ABSTRACT
The analytical needs in geographic information systems (GIS) have led to the interpretation of formal methods of modeling the topological relationship of spatial objects using Egenhofer-matrices. As a result, we investigate the algebraic approach for the structural analysis of a spatial topology- Simplices, The Order of Simplices, Faces of Simplices, Simplicial Complex, Skeletons of Simplicial Complex. Oriented Simplex, Connectedness of Spatial Objects. The matrix interpretation of the eight spatial topological relations matrices of two Egenhofer 4-intersection models and that of the two Egenhofer 9-intersection models using matrix addition and multiplication modulo 2. We also developed the 8-intersection and The 2×4 Matrix Representation of Topological Relations of Three Objects A, B and C. 16- intersection models and The 2×8 Matrix Representation Of Topological Relations Of Four Objects A, B, C And D. using the Egenhofer‟s 4 and 9- Intersections Models.
CHAPTER ONE
1.0 INTRODUCTION
1.1 Background to the Study
This work was motivated by the analytical need for a formal understanding of modeling the topological relationship of spatial objects using Egenhofer-matrices within the realm of geographic information systems. To display, process or analyze spatial information, users select data from a Geographic Information System (GIS) by asking queries. Almost any GIS query is based on spatial concepts. Many queries explicitly incorporate spatial relations to describe constraints about spatial objects to be analyzed or displayed.

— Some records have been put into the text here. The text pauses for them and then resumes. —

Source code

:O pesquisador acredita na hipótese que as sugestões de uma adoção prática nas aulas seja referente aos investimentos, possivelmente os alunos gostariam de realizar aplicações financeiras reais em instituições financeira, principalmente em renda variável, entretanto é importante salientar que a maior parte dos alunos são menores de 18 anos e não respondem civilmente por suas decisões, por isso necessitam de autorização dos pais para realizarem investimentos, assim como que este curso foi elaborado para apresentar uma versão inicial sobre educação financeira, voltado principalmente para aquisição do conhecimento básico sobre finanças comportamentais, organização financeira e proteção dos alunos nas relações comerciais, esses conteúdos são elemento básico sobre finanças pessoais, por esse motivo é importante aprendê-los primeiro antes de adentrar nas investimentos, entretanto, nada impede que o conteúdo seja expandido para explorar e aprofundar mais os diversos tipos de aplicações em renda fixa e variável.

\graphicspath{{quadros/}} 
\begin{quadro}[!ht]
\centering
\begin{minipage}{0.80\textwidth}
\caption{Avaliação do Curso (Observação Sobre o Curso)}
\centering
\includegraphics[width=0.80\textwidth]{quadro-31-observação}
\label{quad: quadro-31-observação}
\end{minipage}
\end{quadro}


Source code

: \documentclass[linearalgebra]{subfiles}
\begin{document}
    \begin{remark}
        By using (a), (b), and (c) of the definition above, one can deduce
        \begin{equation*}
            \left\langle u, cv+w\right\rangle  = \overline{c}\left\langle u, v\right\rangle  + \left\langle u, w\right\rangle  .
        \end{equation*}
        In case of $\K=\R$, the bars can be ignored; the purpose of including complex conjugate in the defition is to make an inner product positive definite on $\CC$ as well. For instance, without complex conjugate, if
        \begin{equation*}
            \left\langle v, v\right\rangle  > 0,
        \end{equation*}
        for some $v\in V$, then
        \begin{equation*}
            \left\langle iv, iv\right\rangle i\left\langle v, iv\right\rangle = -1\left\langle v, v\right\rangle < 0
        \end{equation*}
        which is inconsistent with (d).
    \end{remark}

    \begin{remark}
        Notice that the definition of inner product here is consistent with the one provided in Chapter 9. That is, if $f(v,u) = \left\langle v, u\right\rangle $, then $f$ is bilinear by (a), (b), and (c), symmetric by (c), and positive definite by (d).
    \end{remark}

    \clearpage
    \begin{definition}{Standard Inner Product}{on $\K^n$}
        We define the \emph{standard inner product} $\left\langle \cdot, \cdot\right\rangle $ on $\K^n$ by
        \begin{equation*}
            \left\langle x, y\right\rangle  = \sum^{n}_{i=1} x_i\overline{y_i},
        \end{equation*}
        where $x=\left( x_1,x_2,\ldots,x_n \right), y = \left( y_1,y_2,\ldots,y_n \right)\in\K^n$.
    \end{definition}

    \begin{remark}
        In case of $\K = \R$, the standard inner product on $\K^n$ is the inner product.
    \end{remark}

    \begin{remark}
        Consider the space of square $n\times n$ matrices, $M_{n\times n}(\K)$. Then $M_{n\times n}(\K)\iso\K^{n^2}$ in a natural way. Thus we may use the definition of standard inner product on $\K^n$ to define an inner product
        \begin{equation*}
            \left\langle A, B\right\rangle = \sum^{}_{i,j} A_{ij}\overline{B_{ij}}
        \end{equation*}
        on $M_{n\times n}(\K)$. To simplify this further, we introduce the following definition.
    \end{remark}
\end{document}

The lack of comprehensive theory of spatial relations has been a major impediment to any GIS implementation. The development of a theory of spatial relations is expected to provide answers to the following questions (Abler, 1987):
(i) What are the fundamental geometric properties of geographic objects needed to describe their relations?
(ii) How can these relations be defined formally in terms of fundamental geometric properties?
(iii) What is a minimal set of spatial relations?
In addition to the purely mathematical aspects, cognitive, linguistic and psychological considerations must also be included if a theory about spatial relations applicable to the real world problems is to be developed (Talmy, 1983 and Herskovits,1986). Within the scope of this thesis, only the formal, mathematical concepts which have been partially provided from point-set topology will be considered.
The variety of spatial relations can be grouped into three different categories as follows:
(i) Topological relations which are invariant under topological transformations of the reference objects (Egenhofer, 1989; Egenhofe and Herring, 1990)
(ii) Metric relations in terms of distances and directions, (Peuquet and Ci- Xiang,1986) and
(iii) Relations concerning the partial and total order of spatial objects (Kainz ,1990) as described by prepositions such as in front of, behind, above and below(Freeman 1975; Chang et al., 1989; Hernamdez, 1991)Within the scope of this study, only topological spatial relations are discussed.
1.1.2 Object and object identity
Formally, an object can be defined as an identifiable entity that has a precise role for an application domain (Roy and Clement, 1994; Blaha and Premerlani, 1998). To constitute an entity, something must be identifiable (have identity), relevant (be of interest to the application domain) and describable (have characteristics) (Chen, 1976); cited in (Mattos et al, 1993). By means of the modeling process, each entity relevant to an application domain is represented by a corresponding object in the data model. The object in the model should have properties that describe the characteristics of the corresponding entity in the universe of discussion.
In an object-oriented system, each object is unique. This uniqueness of an object is achieved by means of the object identity. Object identity is that property of an object that uniquely distinguishes it from all other objects (Khoshafian and Abnous, 1995). By introducing a unique identity for each object, different objects can be distinguished from each other without the need to compare their attributes and behavior (Ellmer, 1993). The object identity is usually system generated, unique to that object and invariant for the object lifetime (Cooper, 1997).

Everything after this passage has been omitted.